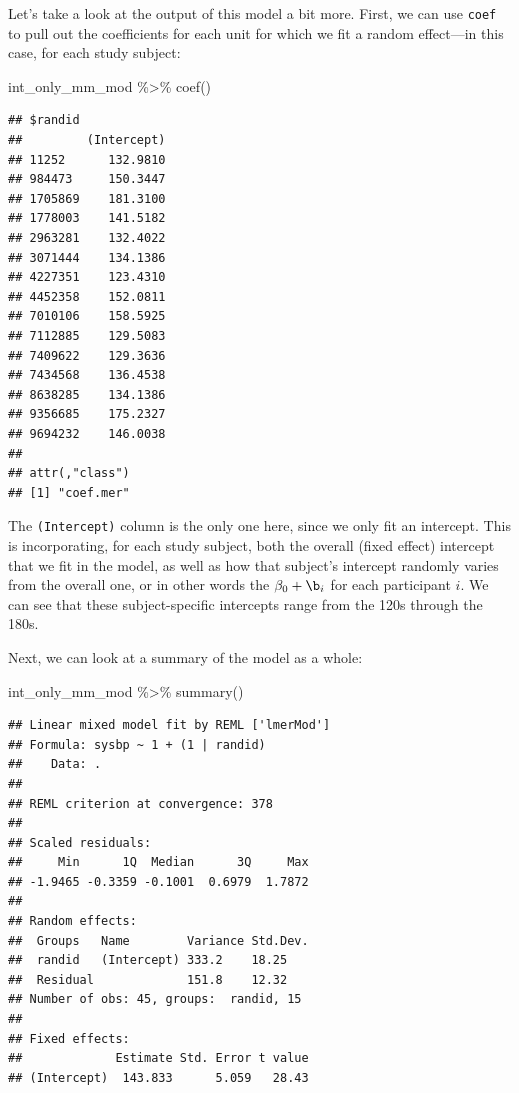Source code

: \documentclass[
]{book}
\newenvironment{Shaded}{\begin{snugshade}}{\end{snugshade}}
\newcommand{\FunctionTok}[1]{\textcolor[rgb]{0.00,0.00,0.00}{#1}}
\newcommand{\NormalTok}[1]{#1}
\newcommand{\SpecialCharTok}[1]{\textcolor[rgb]{0.00,0.00,0.00}{#1}}
\begin{document}
Let's take a look at the output of this model a bit more. First, we can use
\texttt{coef} to pull out the coefficients for each unit for which we fit a random
effect---in this case, for each study subject:

\begin{Shaded}
\begin{Highlighting}[]
\NormalTok{int\_only\_mm\_mod }\SpecialCharTok{\%\textgreater{}\%}
  \FunctionTok{coef}\NormalTok{() }
\end{Highlighting}
\end{Shaded}

\begin{verbatim}
## $randid
##         (Intercept)
## 11252      132.9810
## 984473     150.3447
## 1705869    181.3100
## 1778003    141.5182
## 2963281    132.4022
## 3071444    134.1386
## 4227351    123.4310
## 4452358    152.0811
## 7010106    158.5925
## 7112885    129.5083
## 7409622    129.3636
## 7434568    136.4538
## 8638285    134.1386
## 9356685    175.2327
## 9694232    146.0038
## 
## attr(,"class")
## [1] "coef.mer"
\end{verbatim}

The \texttt{(Intercept)} column is the only one here, since we only fit an intercept.
This is incorporating, for each study subject, both the overall (fixed effect)
intercept that we fit in the model, as well as how that subject's intercept
randomly varies from the overall one, or in other words the \(\beta_{0} + \b_{i}\)
for each participant \(i\). We can see that these subject-specific intercepts
range from the 120s through the 180s.

Next, we can look at a summary of the model as a whole:

\begin{Shaded}
\begin{Highlighting}[]
\NormalTok{int\_only\_mm\_mod }\SpecialCharTok{\%\textgreater{}\%}
  \FunctionTok{summary}\NormalTok{()}
\end{Highlighting}
\end{Shaded}

\begin{verbatim}
## Linear mixed model fit by REML ['lmerMod']
## Formula: sysbp ~ 1 + (1 | randid)
##    Data: .
## 
## REML criterion at convergence: 378
## 
## Scaled residuals: 
##     Min      1Q  Median      3Q     Max 
## -1.9465 -0.3359 -0.1001  0.6979  1.7872 
## 
## Random effects:
##  Groups   Name        Variance Std.Dev.
##  randid   (Intercept) 333.2    18.25   
##  Residual             151.8    12.32   
## Number of obs: 45, groups:  randid, 15
## 
## Fixed effects:
##             Estimate Std. Error t value
## (Intercept)  143.833      5.059   28.43
\end{verbatim}
\end{document}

YOUR ASSIGNMENT: Restate only the lines running from the start of the material above through the line containing "effect---in this case, for", ends included. No pictures.

YOUR SOLUTION:
Source code

: \documentclass[
]{book}
\newenvironment{Shaded}{\begin{snugshade}}{\end{snugshade}}
\newcommand{\FunctionTok}[1]{\textcolor[rgb]{0.00,0.00,0.00}{#1}}
\newcommand{\NormalTok}[1]{#1}
\newcommand{\SpecialCharTok}[1]{\textcolor[rgb]{0.00,0.00,0.00}{#1}}
\begin{document}
Let's take a look at the output of this model a bit more. First, we can use
\texttt{coef} to pull out the coefficients for each unit for which we fit a random
effect---in this case, for each study subject:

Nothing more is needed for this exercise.